INPUT FOR THIS TASK>
──────

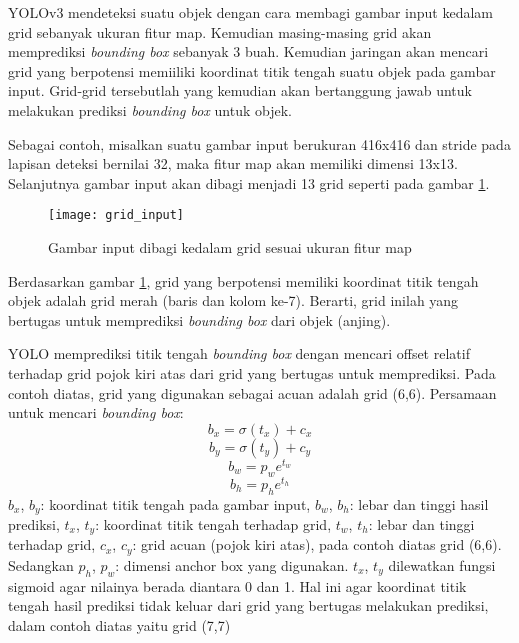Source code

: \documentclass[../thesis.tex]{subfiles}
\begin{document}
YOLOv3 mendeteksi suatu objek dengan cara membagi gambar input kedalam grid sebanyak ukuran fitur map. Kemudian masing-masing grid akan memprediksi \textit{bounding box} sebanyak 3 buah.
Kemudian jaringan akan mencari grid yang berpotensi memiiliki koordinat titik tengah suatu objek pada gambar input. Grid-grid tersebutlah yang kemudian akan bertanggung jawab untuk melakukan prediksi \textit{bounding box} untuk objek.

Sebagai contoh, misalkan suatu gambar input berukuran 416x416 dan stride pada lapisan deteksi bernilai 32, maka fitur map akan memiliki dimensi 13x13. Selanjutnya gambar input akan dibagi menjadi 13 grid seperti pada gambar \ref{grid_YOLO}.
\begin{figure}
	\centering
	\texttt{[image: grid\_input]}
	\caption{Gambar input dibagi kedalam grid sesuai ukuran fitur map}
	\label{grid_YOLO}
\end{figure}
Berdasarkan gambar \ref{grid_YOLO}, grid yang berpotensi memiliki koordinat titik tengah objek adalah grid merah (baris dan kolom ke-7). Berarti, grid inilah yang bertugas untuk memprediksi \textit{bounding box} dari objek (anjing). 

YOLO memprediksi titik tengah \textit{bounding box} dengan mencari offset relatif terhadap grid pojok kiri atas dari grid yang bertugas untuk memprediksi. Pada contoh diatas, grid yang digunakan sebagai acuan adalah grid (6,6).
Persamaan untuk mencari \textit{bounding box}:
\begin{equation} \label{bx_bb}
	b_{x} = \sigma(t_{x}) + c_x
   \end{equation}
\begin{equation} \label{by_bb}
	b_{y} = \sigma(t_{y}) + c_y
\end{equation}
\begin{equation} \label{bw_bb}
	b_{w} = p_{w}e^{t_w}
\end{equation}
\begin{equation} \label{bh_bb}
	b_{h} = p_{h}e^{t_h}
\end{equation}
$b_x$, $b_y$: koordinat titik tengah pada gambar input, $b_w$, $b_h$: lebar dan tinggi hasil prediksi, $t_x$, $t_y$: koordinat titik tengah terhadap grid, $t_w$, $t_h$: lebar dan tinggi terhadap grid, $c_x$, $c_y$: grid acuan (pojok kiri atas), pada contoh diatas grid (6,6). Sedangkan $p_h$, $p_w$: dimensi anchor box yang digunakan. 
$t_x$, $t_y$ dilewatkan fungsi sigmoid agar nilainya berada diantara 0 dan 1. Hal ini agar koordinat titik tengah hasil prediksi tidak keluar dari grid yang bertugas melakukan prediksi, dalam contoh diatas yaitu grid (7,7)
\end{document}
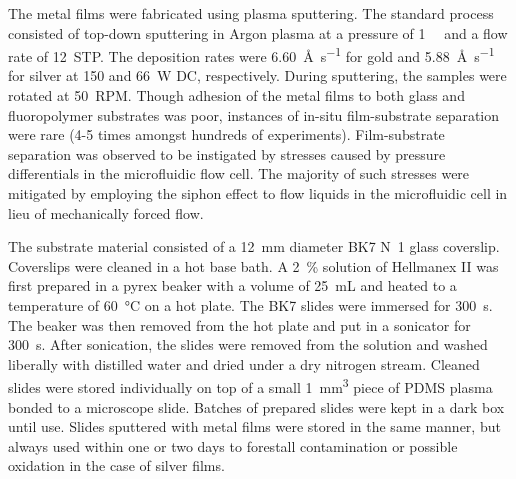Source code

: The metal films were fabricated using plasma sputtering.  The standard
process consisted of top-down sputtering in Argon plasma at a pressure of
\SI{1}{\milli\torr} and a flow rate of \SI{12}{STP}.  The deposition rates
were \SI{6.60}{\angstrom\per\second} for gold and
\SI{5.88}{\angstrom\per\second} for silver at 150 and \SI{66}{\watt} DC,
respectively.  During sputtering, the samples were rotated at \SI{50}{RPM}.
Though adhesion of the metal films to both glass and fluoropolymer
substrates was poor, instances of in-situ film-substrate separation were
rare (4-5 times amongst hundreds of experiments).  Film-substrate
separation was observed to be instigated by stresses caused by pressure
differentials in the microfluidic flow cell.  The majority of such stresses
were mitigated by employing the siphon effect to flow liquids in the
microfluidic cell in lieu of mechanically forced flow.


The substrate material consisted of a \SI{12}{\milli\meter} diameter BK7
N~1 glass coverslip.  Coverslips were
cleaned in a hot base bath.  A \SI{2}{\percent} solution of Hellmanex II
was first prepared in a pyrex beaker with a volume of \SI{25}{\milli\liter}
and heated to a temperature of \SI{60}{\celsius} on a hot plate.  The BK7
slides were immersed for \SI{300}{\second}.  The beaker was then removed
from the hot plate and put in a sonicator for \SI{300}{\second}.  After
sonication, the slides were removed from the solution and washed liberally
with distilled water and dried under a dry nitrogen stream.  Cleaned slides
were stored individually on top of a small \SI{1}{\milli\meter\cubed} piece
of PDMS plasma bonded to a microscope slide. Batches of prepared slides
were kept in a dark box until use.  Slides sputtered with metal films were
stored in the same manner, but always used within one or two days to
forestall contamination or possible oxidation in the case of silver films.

──────

TASK ITEM>
Where an entry holds an image, drop the image and copy the remaining text exactly.

SOLUTION>
Source code

: \documentclass[../thesis.tex]{subfiles}
\begin{document}
YOLOv3 mendeteksi suatu objek dengan cara membagi gambar input kedalam grid sebanyak ukuran fitur map. Kemudian masing-masing grid akan memprediksi \textit{bounding box} sebanyak 3 buah.
Kemudian jaringan akan mencari grid yang berpotensi memiiliki koordinat titik tengah suatu objek pada gambar input. Grid-grid tersebutlah yang kemudian akan bertanggung jawab untuk melakukan prediksi \textit{bounding box} untuk objek.

Sebagai contoh, misalkan suatu gambar input berukuran 416x416 dan stride pada lapisan deteksi bernilai 32, maka fitur map akan memiliki dimensi 13x13. Selanjutnya gambar input akan dibagi menjadi 13 grid seperti pada gambar \ref{grid_YOLO}.
\begin{figure}
	\centering
	\texttt{[image: grid\_input]}
	\caption{Gambar input dibagi kedalam grid sesuai ukuran fitur map}
	\label{grid_YOLO}
\end{figure}
Berdasarkan gambar \ref{grid_YOLO}, grid yang berpotensi memiliki koordinat titik tengah objek adalah grid merah (baris dan kolom ke-7). Berarti, grid inilah yang bertugas untuk memprediksi \textit{bounding box} dari objek (anjing). 

YOLO memprediksi titik tengah \textit{bounding box} dengan mencari offset relatif terhadap grid pojok kiri atas dari grid yang bertugas untuk memprediksi. Pada contoh diatas, grid yang digunakan sebagai acuan adalah grid (6,6).
Persamaan untuk mencari \textit{bounding box}:
\begin{equation} \label{bx_bb}
	b_{x} = \sigma(t_{x}) + c_x
   \end{equation}
\begin{equation} \label{by_bb}
	b_{y} = \sigma(t_{y}) + c_y
\end{equation}
\begin{equation} \label{bw_bb}
	b_{w} = p_{w}e^{t_w}
\end{equation}
\begin{equation} \label{bh_bb}
	b_{h} = p_{h}e^{t_h}
\end{equation}
$b_x$, $b_y$: koordinat titik tengah pada gambar input, $b_w$, $b_h$: lebar dan tinggi hasil prediksi, $t_x$, $t_y$: koordinat titik tengah terhadap grid, $t_w$, $t_h$: lebar dan tinggi terhadap grid, $c_x$, $c_y$: grid acuan (pojok kiri atas), pada contoh diatas grid (6,6). Sedangkan $p_h$, $p_w$: dimensi anchor box yang digunakan. 
$t_x$, $t_y$ dilewatkan fungsi sigmoid agar nilainya berada diantara 0 dan 1. Hal ini agar koordinat titik tengah hasil prediksi tidak keluar dari grid yang bertugas melakukan prediksi, dalam contoh diatas yaitu grid (7,7)
\end{document}
Source code

: The metal films were fabricated using plasma sputtering.  The standard
process consisted of top-down sputtering in Argon plasma at a pressure of
\SI{1}{\milli\torr} and a flow rate of \SI{12}{STP}.  The deposition rates
were \SI{6.60}{\angstrom\per\second} for gold and
\SI{5.88}{\angstrom\per\second} for silver at 150 and \SI{66}{\watt} DC,
respectively.  During sputtering, the samples were rotated at \SI{50}{RPM}.
Though adhesion of the metal films to both glass and fluoropolymer
substrates was poor, instances of in-situ film-substrate separation were
rare (4-5 times amongst hundreds of experiments).  Film-substrate
separation was observed to be instigated by stresses caused by pressure
differentials in the microfluidic flow cell.  The majority of such stresses
were mitigated by employing the siphon effect to flow liquids in the
microfluidic cell in lieu of mechanically forced flow.


The substrate material consisted of a \SI{12}{\milli\meter} diameter BK7
N~1 glass coverslip.  Coverslips were
cleaned in a hot base bath.  A \SI{2}{\percent} solution of Hellmanex II
was first prepared in a pyrex beaker with a volume of \SI{25}{\milli\liter}
and heated to a temperature of \SI{60}{\celsius} on a hot plate.  The BK7
slides were immersed for \SI{300}{\second}.  The beaker was then removed
from the hot plate and put in a sonicator for \SI{300}{\second}.  After
sonication, the slides were removed from the solution and washed liberally
with distilled water and dried under a dry nitrogen stream.  Cleaned slides
were stored individually on top of a small \SI{1}{\milli\meter\cubed} piece
of PDMS plasma bonded to a microscope slide. Batches of prepared slides
were kept in a dark box until use.  Slides sputtered with metal films were
stored in the same manner, but always used within one or two days to
forestall contamination or possible oxidation in the case of silver films.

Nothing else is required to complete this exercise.